Responsabilidade patrimonial: quando o patrimônio assume as dívidas

Frente a polarização de demandas judiciais, tornou-se necessário estipular meios para o cumprimento dos acordos garantindo a rotação do sistema e a segurança jurídica das decisões, sem ferir mandamentos constitucionais fundamentais. O princípio da responsabilidade patrimonial é exemplo de fonte legítima para tal finalidade, e suas exceções são indispensáveis para suportar todas as especificidades civis. 

Resultado de longa evolução histórica, o princípio da responsabilidade patrimonial representa avanço da atribuição dos direitos e garantias fundamentais na dignidade da pessoa humana, ao estabelecer que somente os bens do executado responderão pela satisfação do crédito em execução. 

Conforme ensinamentos de Renato Montans de Sá, nos tempos do império romano, a execução recaía sobre a pessoa, ou seja, o devedor respondia com sua vida ou com sua liberdade, além de que poderia transpassar do indivíduo para seus familiares. Medidas extremas e desproporcionais de prisão, tortura e mutilação, que visavam o cumprimento de uma obrigação. A partir do século XIX, observou-se uma série de relevantes mudanças decorrentes da revolução francesa, principalmente a conquista da valorização do homem em sociedade.

Os reflexos atingiram suas obrigações. Atualmente, o Código Civil no seu art. 391 e o Código de Processo Civil nos arts. 789, 824 e 831 trazem o princípio da patrimonialidade onde todos os bens do devedor respondem ao cumprimento do crédito atual ou futuro, ou seja, a execução para satisfação material do direito somente pode recair sobre o patrimônio do executado, excluindo qualquer possibilidade de incidir sobre a pessoa. 

No vigente ordenamento jurídico, só há uma única possibilidade de prisão civil, extraída do direito de família, que versa sobre o devedor de alimentos. Todavia, por si só, não tem caráter satisfatório da dívida, é apenas instrumento provocativo para atingir tal fim. 

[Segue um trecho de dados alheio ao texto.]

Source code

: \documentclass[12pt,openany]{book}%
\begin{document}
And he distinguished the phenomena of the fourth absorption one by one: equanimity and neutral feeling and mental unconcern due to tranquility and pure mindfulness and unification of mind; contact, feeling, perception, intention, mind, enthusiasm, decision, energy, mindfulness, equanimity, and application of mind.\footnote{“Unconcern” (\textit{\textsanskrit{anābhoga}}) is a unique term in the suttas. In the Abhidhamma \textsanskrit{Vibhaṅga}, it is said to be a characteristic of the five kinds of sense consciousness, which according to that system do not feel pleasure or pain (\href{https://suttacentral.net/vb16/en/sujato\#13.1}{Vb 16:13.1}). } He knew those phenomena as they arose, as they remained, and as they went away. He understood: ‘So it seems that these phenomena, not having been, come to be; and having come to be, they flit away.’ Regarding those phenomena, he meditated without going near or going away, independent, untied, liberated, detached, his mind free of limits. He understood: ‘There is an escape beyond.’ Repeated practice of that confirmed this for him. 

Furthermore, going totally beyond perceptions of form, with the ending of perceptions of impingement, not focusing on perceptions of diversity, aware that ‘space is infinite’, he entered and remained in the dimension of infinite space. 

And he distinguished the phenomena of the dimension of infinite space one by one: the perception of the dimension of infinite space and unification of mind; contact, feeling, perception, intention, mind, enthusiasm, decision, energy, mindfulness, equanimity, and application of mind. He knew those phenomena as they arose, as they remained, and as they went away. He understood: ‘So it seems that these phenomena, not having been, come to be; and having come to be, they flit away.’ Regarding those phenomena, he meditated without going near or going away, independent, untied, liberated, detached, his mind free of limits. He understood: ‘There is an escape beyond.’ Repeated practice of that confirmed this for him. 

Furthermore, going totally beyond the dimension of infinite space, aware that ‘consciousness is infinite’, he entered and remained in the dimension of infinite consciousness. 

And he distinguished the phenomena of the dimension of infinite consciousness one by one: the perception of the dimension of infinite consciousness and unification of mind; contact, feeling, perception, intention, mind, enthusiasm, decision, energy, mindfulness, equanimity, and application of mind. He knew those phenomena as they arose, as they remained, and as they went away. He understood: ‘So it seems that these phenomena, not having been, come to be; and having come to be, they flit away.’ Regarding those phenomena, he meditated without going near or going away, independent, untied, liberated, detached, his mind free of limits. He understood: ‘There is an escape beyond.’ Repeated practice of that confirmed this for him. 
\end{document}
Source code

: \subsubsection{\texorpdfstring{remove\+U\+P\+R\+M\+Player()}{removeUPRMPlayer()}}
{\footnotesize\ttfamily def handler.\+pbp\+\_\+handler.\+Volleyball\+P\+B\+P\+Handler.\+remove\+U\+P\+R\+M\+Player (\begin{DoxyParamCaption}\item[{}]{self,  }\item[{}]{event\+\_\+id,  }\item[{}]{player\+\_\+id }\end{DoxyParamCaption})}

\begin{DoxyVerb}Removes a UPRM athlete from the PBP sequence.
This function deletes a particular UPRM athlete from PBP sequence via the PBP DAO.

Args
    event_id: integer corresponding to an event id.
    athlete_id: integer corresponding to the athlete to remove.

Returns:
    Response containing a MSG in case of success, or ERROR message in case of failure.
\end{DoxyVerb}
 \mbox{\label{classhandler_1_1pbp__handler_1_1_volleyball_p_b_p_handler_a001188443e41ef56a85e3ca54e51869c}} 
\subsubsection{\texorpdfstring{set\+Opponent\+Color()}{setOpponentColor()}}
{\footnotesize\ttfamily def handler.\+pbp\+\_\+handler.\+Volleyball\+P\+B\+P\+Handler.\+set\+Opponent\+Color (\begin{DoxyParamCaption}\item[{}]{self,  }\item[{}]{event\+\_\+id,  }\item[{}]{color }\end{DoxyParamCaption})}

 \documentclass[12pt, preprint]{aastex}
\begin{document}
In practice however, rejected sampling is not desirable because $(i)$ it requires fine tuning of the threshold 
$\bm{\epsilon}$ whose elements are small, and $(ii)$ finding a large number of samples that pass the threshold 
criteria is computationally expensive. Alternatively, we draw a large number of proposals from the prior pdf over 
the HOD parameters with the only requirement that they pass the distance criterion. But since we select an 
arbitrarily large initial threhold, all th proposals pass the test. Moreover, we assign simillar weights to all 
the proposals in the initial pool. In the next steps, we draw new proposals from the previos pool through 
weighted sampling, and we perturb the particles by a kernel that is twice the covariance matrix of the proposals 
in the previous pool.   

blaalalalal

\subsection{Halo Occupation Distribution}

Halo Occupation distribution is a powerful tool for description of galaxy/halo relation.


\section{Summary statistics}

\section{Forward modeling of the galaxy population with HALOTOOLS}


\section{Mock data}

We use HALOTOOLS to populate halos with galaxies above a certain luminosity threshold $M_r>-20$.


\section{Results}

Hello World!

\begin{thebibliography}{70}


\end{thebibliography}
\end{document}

Assim, diante da importância do tema, tornou-se princípio a ser seguido, necessitando estabelecer um conjunto de regras para sua efetiva aplicabilidade. O dispositivo normativo, apesar de prever que todos os bens estão sujeitos à execução, traça uma exceção com restrições em lei admitidas, logo, certos bens não estão suscetíveis à responsabilidade executiva, por possuírem características essenciais à proteção da dignidade humana. 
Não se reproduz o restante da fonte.